**TASK BRIEF**
Return exactly the listing's lines, from its first line to the line holding "face size (IOD) & 16 & 0\\", ends included.
____________________
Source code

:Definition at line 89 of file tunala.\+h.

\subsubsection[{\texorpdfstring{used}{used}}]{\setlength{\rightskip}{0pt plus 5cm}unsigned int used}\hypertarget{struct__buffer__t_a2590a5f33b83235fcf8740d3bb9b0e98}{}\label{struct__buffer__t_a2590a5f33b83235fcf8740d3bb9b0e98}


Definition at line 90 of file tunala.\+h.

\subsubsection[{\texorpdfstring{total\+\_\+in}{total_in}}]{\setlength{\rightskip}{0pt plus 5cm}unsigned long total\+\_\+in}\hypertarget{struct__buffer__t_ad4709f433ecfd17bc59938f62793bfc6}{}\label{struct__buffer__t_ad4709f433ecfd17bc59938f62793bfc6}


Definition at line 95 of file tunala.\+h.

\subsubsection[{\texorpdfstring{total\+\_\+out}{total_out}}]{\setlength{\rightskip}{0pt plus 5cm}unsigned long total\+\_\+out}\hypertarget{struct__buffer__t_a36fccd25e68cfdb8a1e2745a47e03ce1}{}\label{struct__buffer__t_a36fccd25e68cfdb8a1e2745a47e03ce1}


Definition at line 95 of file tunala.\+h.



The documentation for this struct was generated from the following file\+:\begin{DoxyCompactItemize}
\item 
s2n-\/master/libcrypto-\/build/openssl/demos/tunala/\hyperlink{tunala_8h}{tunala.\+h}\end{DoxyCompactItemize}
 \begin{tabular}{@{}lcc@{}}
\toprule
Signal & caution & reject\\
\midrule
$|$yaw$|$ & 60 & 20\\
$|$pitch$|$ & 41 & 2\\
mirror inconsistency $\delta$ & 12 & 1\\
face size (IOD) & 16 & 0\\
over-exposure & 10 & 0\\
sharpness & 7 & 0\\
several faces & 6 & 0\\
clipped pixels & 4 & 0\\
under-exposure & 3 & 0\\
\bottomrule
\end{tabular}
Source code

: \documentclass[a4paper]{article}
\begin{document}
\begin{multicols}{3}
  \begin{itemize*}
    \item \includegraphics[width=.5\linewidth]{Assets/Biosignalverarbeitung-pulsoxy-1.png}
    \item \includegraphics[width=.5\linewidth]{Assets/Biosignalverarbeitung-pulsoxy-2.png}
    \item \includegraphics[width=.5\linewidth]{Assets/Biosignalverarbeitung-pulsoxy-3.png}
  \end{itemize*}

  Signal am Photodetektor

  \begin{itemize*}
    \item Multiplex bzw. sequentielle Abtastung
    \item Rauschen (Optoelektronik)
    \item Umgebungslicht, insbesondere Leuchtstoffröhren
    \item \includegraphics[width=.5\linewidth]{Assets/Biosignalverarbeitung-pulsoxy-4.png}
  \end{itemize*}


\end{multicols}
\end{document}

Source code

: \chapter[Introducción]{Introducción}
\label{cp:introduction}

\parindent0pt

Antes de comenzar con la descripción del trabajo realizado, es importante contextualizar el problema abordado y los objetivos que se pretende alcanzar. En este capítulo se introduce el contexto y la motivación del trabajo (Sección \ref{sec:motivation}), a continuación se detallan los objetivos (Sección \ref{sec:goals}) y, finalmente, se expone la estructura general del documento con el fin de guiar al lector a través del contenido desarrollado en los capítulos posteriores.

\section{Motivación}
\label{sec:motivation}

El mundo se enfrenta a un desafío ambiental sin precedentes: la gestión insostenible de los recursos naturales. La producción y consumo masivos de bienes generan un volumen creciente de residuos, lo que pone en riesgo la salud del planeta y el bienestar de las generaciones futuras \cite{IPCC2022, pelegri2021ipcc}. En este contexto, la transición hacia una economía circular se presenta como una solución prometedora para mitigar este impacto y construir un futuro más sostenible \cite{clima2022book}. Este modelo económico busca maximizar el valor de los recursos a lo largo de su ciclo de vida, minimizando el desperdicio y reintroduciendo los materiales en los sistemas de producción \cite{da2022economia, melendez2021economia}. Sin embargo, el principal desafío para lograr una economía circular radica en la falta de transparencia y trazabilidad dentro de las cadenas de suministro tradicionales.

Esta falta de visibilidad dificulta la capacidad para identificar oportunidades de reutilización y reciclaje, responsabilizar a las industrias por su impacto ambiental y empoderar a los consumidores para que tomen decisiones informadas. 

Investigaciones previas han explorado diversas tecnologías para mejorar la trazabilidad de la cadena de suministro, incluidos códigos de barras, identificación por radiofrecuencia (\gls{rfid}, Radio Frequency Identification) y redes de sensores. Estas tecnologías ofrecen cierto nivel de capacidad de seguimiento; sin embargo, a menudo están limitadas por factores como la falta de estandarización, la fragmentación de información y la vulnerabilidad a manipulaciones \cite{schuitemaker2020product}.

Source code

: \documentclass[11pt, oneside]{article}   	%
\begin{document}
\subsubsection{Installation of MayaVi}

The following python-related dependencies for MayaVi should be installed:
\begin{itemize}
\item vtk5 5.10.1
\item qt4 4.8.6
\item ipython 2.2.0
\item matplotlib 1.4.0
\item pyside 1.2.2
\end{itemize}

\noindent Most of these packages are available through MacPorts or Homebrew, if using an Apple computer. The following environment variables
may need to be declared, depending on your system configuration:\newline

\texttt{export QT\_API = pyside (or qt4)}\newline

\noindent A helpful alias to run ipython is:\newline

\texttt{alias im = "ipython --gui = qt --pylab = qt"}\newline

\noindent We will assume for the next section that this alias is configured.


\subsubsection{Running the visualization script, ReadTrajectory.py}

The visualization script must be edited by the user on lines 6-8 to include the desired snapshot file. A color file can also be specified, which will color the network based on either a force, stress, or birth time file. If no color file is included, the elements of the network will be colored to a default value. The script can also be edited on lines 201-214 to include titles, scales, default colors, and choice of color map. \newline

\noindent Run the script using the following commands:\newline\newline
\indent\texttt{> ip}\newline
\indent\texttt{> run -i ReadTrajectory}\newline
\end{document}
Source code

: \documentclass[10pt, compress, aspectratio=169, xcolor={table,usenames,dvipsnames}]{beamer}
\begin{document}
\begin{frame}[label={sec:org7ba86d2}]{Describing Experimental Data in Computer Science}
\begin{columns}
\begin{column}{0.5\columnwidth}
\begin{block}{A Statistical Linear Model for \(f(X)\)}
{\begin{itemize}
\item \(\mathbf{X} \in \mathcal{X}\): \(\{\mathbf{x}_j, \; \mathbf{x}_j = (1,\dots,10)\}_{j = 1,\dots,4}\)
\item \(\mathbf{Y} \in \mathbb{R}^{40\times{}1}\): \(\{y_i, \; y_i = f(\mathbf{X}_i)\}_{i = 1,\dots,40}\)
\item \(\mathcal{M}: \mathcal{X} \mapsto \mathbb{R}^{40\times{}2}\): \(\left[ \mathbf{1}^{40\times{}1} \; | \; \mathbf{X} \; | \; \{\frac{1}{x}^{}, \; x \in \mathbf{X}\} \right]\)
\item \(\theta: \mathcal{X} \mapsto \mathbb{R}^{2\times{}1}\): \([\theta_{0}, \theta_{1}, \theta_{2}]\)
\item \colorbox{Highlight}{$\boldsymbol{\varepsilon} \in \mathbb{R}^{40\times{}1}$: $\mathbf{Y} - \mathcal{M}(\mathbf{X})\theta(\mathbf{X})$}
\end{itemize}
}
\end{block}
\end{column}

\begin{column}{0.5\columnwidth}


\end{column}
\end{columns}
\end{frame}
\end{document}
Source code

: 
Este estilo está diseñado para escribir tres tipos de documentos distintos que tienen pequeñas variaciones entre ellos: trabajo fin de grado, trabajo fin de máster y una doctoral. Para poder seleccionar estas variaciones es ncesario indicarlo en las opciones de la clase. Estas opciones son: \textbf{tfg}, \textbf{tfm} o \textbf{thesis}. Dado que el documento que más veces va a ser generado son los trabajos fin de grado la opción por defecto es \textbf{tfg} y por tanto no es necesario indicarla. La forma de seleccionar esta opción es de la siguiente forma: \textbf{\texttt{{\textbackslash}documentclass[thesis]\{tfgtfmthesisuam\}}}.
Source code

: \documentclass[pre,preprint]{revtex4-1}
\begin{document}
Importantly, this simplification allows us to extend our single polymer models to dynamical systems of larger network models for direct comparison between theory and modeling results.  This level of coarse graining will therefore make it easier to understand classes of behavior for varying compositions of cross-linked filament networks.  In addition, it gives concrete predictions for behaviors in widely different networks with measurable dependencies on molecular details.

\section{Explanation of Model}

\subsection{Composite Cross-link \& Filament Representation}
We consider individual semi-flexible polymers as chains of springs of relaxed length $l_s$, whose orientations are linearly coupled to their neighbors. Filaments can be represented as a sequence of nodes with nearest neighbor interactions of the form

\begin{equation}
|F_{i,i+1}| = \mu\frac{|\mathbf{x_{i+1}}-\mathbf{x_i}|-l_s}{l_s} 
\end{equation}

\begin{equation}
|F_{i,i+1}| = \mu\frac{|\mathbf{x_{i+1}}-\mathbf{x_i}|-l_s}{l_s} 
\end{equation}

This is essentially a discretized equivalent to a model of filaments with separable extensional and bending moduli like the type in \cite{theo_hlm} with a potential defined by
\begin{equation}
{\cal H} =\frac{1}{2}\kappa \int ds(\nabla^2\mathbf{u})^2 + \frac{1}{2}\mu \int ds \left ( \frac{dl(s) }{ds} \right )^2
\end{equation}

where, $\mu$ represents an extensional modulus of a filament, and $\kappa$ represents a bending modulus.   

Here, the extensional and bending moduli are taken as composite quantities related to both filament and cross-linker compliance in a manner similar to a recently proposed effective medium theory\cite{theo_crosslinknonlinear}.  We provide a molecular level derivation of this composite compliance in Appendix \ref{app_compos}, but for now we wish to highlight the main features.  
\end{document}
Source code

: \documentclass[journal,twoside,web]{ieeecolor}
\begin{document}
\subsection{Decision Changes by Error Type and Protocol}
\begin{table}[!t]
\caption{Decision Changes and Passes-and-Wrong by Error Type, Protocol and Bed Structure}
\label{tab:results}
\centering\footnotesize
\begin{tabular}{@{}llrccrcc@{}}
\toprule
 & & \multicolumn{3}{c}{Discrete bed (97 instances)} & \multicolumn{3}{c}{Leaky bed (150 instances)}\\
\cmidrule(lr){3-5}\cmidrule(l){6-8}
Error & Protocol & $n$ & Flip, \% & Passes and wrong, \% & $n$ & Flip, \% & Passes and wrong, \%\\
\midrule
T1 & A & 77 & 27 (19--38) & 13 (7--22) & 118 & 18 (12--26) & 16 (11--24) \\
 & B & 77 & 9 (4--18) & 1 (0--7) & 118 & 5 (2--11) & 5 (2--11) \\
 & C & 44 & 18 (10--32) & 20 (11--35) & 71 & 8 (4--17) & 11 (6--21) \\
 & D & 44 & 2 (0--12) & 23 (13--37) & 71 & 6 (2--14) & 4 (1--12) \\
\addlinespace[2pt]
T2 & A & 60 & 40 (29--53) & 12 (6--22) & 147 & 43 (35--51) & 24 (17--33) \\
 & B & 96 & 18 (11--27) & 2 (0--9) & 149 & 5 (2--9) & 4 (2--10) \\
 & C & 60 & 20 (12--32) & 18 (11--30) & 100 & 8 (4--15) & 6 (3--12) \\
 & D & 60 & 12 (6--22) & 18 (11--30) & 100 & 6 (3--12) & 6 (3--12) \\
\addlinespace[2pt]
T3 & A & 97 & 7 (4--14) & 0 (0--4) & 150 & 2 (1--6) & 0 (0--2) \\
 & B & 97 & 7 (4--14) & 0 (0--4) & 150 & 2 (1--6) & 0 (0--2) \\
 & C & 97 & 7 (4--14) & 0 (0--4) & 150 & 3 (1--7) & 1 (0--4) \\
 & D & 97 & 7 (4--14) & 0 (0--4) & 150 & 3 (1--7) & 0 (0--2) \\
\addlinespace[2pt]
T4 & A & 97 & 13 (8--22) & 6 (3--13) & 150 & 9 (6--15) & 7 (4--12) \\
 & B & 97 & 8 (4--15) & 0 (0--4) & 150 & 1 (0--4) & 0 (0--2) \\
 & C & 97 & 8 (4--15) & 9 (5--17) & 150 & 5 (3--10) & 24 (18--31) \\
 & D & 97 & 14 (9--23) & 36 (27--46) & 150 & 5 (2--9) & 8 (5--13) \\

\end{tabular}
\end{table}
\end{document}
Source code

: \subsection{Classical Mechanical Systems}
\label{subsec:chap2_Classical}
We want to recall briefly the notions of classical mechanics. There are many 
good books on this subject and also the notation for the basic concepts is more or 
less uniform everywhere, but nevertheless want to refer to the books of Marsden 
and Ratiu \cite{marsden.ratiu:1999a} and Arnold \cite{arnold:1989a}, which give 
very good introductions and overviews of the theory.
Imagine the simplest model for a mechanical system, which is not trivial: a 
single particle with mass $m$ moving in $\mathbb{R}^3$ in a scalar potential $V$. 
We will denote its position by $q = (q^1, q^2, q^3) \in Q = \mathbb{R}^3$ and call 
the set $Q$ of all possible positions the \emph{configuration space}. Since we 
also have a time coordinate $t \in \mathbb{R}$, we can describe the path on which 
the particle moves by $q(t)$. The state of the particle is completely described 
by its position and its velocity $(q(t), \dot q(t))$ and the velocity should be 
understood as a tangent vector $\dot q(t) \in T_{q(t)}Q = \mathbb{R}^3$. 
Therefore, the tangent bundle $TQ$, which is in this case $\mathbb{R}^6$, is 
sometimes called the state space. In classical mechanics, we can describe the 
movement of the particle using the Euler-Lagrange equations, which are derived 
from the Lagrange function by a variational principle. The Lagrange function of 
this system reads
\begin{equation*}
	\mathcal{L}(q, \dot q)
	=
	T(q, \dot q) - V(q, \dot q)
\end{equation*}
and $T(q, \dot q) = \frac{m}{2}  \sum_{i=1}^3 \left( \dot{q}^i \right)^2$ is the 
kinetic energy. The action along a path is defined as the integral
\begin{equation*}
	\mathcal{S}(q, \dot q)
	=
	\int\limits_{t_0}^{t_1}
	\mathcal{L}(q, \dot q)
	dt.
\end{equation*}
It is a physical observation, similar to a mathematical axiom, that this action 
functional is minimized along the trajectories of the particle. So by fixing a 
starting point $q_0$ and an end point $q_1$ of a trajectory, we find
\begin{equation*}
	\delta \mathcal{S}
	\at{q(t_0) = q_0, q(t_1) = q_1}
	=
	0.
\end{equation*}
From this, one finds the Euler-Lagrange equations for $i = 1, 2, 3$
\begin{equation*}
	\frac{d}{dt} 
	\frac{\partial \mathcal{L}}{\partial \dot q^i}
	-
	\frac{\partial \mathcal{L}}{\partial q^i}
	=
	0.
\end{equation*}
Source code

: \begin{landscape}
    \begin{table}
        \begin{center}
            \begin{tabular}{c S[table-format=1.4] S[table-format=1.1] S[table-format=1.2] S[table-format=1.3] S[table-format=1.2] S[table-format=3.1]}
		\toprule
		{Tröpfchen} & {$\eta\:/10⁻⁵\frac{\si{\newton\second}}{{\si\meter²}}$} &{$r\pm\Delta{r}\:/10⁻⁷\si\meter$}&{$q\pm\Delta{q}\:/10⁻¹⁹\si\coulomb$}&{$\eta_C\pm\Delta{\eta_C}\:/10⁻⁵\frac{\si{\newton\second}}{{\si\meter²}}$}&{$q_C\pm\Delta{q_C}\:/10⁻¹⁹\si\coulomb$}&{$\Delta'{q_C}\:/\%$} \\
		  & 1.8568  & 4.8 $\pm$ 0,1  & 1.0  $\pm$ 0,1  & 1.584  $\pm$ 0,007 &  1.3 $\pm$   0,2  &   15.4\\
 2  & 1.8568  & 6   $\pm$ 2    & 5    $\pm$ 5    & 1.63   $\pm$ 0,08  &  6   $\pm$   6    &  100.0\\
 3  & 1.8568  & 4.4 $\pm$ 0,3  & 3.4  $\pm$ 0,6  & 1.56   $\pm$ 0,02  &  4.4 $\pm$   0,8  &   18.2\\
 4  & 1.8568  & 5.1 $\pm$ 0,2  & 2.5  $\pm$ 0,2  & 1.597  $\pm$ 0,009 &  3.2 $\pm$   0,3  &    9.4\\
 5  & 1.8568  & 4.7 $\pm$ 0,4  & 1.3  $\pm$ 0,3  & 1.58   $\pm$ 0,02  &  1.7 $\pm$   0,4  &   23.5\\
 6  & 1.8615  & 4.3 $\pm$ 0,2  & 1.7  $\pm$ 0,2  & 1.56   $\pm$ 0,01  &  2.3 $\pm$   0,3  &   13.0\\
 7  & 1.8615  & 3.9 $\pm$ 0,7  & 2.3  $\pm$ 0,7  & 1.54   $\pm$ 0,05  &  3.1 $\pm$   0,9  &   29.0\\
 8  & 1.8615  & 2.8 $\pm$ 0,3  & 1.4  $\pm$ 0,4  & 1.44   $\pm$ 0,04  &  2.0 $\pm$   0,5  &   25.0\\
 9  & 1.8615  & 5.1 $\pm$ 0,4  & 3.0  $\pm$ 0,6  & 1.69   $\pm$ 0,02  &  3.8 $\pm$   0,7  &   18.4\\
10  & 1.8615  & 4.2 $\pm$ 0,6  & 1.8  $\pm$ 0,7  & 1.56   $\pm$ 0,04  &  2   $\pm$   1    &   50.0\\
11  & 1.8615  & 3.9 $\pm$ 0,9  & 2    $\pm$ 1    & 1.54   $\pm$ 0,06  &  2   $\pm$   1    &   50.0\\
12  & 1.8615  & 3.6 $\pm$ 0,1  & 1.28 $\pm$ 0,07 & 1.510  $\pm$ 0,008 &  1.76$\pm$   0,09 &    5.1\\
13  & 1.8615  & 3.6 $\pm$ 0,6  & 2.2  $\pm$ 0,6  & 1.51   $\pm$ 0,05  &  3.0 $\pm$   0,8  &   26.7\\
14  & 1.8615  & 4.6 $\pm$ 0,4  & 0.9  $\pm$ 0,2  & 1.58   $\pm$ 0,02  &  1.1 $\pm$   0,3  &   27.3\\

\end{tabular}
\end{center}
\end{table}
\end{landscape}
____________________
**TASK SOLUTION**
Source code

:Definition at line 89 of file tunala.\+h.

\subsubsection[{\texorpdfstring{used}{used}}]{\setlength{\rightskip}{0pt plus 5cm}unsigned int used}\hypertarget{struct__buffer__t_a2590a5f33b83235fcf8740d3bb9b0e98}{}\label{struct__buffer__t_a2590a5f33b83235fcf8740d3bb9b0e98}


Definition at line 90 of file tunala.\+h.

\subsubsection[{\texorpdfstring{total\+\_\+in}{total_in}}]{\setlength{\rightskip}{0pt plus 5cm}unsigned long total\+\_\+in}\hypertarget{struct__buffer__t_ad4709f433ecfd17bc59938f62793bfc6}{}\label{struct__buffer__t_ad4709f433ecfd17bc59938f62793bfc6}


Definition at line 95 of file tunala.\+h.

\subsubsection[{\texorpdfstring{total\+\_\+out}{total_out}}]{\setlength{\rightskip}{0pt plus 5cm}unsigned long total\+\_\+out}\hypertarget{struct__buffer__t_a36fccd25e68cfdb8a1e2745a47e03ce1}{}\label{struct__buffer__t_a36fccd25e68cfdb8a1e2745a47e03ce1}


Definition at line 95 of file tunala.\+h.



The documentation for this struct was generated from the following file\+:\begin{DoxyCompactItemize}
\item 
s2n-\/master/libcrypto-\/build/openssl/demos/tunala/\hyperlink{tunala_8h}{tunala.\+h}\end{DoxyCompactItemize}
 \begin{tabular}{@{}lcc@{}}
\toprule
Signal & caution & reject\\
\midrule
$|$yaw$|$ & 60 & 20\\
$|$pitch$|$ & 41 & 2\\
mirror inconsistency $\delta$ & 12 & 1\\
face size (IOD) & 16 & 0\\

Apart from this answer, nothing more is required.